Some information about his Culver connection, and a recollection from a boyhood friend below.
Mark Roeder, in his "A History of Culver and Lake Maxinkuckee," reports that Porter was a visitor to the Bramfeld Cottage, also known as the Yellow House, at 1322 East Shore Dr. (June Allyson and Dick Powell also visited the cottage, and were frequent visitors to Culver when their son attended the Academy). Elsewhere, Roeder writes, "Cole Porter spent many of his summers on the lake as a boy. According to Mrs. Bigley, Cole and a friend would often sneak on the Peerless (steamboat), when they had gone a certain distance out on the lake the friend would dive off and Cole would head for the piano. He played the piano until discovered and would then dive into the lake and swim to shore before the Captain could catch him.
This column and the following columns originally appeared in August and September of 1974, in Bob Kyle's column in the Culver Citizen, "It Must be the Lake Water." His explanation follows.
Through circumstances rare in historical research there has come to my attention a rare and almost lost manuscript by Thomas A. Hendricks of his boyhood friendship with Cole Porter, our greatest Hoosier of American composers. "Captain" Frank Amond, of our sturdy excursion craft Maxinkuckee history is indebted, and to Mrs.
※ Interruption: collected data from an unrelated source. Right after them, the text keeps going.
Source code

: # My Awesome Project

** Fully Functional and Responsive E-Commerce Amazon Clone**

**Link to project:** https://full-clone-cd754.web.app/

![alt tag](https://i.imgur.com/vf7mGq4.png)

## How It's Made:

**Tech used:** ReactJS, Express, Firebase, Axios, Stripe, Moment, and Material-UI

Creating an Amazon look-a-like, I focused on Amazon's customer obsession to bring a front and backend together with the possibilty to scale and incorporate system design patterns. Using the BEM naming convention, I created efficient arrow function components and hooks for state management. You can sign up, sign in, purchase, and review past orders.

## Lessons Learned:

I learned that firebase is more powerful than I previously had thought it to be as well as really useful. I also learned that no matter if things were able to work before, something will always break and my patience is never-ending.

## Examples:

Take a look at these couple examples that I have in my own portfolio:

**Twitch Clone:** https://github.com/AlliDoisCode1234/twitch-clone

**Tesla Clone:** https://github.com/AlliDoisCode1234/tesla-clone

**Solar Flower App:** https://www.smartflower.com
Robert E. Hollowell, Jr., East Shore Drive, Cynthia, daughter and only child of the late Tom Hendricks for letting me use parts of this 93 page manuscript, a proposed forward of more.
Left: A young Cole Porter on Lake Maxinkuckee. Click to enlarge.
|Chapter XI - In the Good Old Summertime|
To get away from the deep heat and dust of the town (Peru) in midsummer almost everyone had an aunt or uncle to visit on a farm. Cole didn't have to worry about that for he had farms enough of his very own. But the most fortunate went away to the "Lakes." To the Shirks and Edwards, the Coles and the Helms and our family, the "Lakes" meant Lake Maxinkuckee where Culver Military Academy is located.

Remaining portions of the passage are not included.